- [Aim of the task]: For the word "Category", state how many lines of the listing below contain it. Give the number and nothing more.
── Listed records ──
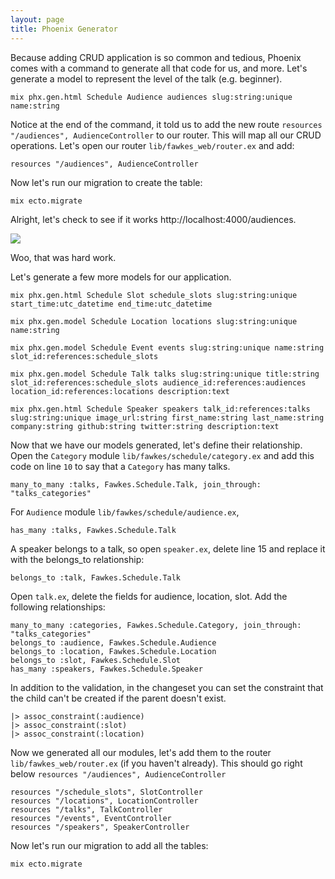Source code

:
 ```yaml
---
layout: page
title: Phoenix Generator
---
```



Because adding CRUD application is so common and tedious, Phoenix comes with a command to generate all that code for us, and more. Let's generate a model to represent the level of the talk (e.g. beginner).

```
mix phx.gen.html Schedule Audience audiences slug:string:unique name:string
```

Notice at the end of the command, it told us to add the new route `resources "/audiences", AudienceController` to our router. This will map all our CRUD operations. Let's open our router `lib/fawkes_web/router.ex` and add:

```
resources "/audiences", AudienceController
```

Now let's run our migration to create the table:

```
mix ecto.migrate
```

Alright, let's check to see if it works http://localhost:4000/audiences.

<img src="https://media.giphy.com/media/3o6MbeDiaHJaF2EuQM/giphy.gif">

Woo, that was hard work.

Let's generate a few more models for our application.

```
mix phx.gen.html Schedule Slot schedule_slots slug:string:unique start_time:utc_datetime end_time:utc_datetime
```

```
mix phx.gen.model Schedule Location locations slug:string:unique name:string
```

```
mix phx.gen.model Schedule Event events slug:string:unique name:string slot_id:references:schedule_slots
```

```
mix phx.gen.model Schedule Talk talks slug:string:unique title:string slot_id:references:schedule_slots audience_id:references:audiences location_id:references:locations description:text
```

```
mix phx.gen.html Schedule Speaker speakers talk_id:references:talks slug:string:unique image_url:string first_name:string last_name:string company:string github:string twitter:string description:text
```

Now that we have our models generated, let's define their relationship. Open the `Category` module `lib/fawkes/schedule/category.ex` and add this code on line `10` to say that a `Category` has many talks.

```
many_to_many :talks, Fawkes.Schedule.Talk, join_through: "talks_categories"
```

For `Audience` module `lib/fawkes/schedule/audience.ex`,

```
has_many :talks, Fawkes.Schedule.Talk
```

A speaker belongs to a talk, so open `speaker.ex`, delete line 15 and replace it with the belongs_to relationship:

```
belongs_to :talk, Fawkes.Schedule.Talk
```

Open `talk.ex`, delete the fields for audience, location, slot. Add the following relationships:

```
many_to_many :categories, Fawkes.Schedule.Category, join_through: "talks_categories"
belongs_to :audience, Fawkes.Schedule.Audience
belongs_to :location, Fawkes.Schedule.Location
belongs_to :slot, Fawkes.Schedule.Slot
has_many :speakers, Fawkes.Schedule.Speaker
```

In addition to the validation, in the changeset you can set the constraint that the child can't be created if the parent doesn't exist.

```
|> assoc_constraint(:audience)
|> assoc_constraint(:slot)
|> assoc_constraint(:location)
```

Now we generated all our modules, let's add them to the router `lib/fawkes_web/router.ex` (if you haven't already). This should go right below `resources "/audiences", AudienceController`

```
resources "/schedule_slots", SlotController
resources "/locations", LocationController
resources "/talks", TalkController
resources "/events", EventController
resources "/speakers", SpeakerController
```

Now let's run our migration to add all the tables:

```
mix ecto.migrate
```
───
── Listed records ──
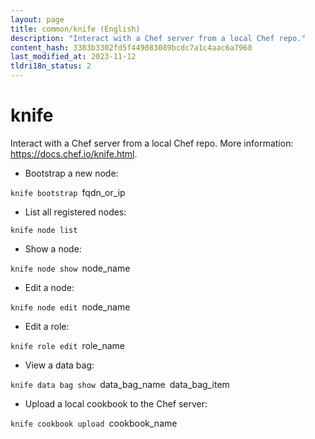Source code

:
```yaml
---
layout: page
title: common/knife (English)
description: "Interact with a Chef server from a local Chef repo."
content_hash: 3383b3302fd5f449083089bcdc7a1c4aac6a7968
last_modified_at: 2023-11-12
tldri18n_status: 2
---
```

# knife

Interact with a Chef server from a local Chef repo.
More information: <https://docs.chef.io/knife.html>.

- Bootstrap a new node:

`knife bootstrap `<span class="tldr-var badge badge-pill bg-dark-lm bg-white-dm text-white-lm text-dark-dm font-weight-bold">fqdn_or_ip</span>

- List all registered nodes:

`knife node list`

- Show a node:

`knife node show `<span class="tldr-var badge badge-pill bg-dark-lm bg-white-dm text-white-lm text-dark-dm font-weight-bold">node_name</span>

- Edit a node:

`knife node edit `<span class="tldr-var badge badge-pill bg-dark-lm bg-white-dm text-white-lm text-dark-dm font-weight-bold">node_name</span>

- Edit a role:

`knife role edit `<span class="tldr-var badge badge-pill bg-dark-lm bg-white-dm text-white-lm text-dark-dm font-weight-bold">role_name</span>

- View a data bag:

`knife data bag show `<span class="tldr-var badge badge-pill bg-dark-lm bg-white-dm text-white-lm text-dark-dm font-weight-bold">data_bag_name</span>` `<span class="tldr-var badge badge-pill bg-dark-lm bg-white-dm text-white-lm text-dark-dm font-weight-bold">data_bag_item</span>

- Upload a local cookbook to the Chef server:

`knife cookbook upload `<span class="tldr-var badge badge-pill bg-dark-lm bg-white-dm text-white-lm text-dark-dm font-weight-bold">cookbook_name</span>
───
- [Exercise answer]: 2